The terms and conditions and User licence for using Canmore are set out at resource level and are considered contractually binding (HES 2020, 12). Copyright and licencing is asserted over individual items in the archive. On requesting material from the archive, the user must accept further specific licensing conditions. Low-resolution images may be downloaded for personal use, excluding Commercial Use or Sale, No Public Distribution (e.g. by hand, email, web). However, as noted under interoperability, the Open Government Licence applies to spatial data, enabling users to freely reuse data for their own purposes.

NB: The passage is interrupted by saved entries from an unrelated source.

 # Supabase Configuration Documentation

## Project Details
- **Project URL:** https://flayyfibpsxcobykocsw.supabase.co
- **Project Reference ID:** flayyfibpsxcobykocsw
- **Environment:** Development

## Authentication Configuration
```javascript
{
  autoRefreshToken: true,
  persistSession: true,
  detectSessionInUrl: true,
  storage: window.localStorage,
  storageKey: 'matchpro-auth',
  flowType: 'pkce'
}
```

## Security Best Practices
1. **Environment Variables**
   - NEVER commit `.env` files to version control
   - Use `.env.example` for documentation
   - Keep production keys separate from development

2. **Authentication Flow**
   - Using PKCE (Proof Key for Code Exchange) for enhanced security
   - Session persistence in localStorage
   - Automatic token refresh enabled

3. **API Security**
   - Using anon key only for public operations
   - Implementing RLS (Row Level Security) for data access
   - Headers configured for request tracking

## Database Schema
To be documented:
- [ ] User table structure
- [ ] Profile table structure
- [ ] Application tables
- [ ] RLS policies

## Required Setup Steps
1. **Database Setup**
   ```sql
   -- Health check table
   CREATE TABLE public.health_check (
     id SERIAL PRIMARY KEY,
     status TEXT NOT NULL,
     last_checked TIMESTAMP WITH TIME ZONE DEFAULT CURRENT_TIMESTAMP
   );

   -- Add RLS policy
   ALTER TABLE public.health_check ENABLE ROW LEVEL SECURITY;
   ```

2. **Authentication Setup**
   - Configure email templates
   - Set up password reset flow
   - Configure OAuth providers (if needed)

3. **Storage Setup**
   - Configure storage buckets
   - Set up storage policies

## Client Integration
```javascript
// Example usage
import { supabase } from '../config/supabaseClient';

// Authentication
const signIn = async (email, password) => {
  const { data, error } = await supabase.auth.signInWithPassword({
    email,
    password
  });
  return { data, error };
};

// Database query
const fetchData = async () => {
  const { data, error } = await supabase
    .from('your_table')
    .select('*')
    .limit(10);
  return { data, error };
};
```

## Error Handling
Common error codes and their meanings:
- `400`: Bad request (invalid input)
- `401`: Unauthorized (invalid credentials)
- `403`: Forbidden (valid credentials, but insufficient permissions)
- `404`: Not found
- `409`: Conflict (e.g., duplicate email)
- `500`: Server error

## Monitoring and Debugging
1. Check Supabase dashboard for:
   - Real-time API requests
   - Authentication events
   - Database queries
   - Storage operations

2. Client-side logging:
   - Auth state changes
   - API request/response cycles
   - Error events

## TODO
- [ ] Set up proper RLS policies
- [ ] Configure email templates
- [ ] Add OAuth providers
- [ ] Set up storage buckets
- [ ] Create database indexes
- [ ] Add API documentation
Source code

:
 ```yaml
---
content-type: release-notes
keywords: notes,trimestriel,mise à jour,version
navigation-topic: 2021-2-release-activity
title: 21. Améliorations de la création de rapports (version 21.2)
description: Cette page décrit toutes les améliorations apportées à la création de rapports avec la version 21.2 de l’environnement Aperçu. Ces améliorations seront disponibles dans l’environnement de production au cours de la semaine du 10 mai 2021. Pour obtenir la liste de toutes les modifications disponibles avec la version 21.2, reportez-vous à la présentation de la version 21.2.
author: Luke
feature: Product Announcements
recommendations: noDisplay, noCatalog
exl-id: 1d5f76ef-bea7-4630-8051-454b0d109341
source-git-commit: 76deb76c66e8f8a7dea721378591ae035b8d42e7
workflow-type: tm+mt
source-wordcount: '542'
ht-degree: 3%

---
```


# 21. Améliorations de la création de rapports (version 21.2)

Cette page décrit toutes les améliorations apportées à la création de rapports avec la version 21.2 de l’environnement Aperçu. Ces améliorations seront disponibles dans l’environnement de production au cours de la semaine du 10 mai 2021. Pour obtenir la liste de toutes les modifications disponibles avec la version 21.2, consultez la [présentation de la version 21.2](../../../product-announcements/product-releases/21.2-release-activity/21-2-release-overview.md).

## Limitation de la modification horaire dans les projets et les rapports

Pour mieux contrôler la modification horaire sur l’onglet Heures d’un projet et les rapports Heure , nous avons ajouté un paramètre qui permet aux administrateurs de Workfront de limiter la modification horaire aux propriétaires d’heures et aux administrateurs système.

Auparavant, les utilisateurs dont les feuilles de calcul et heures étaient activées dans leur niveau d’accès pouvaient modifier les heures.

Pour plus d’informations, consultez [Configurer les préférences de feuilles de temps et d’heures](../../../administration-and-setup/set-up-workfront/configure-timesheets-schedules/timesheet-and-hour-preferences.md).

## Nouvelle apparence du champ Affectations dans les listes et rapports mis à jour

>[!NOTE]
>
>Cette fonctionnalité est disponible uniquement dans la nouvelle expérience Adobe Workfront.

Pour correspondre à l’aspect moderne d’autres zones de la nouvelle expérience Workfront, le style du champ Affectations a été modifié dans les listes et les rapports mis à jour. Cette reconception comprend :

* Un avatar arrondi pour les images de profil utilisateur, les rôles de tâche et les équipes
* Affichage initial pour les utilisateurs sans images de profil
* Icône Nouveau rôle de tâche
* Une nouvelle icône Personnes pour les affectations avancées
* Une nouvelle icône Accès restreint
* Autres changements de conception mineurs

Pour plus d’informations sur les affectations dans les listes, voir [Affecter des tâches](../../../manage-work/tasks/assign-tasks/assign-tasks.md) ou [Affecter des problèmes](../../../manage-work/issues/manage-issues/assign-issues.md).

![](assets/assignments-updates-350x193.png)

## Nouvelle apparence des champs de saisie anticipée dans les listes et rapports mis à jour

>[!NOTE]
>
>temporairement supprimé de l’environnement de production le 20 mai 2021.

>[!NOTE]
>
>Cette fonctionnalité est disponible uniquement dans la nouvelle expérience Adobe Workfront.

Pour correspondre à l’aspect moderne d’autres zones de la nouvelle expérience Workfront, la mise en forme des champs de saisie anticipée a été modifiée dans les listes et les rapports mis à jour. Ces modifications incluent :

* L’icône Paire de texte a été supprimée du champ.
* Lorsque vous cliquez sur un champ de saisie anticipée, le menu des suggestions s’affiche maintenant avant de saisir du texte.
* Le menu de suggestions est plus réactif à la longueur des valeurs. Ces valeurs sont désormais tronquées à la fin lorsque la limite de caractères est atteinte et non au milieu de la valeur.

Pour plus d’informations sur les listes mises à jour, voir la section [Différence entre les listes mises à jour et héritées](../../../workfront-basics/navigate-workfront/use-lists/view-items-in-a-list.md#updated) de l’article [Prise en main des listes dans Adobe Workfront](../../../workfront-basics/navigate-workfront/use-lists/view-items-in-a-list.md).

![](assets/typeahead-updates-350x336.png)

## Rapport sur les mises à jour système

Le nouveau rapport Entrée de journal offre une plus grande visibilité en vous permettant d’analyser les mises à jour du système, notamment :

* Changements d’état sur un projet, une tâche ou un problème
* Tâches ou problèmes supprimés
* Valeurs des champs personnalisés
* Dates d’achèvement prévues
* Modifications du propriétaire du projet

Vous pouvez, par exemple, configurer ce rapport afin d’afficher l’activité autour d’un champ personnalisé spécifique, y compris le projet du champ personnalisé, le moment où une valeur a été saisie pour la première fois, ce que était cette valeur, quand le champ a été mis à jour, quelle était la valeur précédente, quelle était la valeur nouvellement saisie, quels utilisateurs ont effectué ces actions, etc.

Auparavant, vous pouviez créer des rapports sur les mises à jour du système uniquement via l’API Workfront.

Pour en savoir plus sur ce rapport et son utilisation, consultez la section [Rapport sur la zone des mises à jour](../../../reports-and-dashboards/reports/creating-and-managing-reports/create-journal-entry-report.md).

With ever-increasing capacity to capture, process and model the past, the NRHE can expect an exponential growth in the data volumes being deposited. There needs to be greater understanding of the likely data volumes and formats deposited each year to model and plan for data storage. More of the large volume digital data models created by HES and other organisations needs to be formally archived within the NRHE. Drawing heavily on remotely sensed data, the HES Rapid Archaeological Mapping Project (RAMP) (Cowley et al. 2020) aims to create a rapid analysis and identification of archaeological sites nationally. RAMP will also be developing capacity and expertise in geophysical survey, informing practice and deposition. With large and complex data, low-resolution dissemination models should be routinely displayed within the relevant pages in Canmore. There is also a need to assess the wealth of AR and VR models created outside the traditional archaeological depositors. Currently it is impossible to quantify the percentage of projects undertaken each year producing an archive that actually deposit that archive online. Ongoing redevelopment of the DES and OASIS reporting form will start to build that flowline.
I am grateful to Alex Adamson for commenting on an earlier draft and to colleagues in HES archives for providing some information for this article.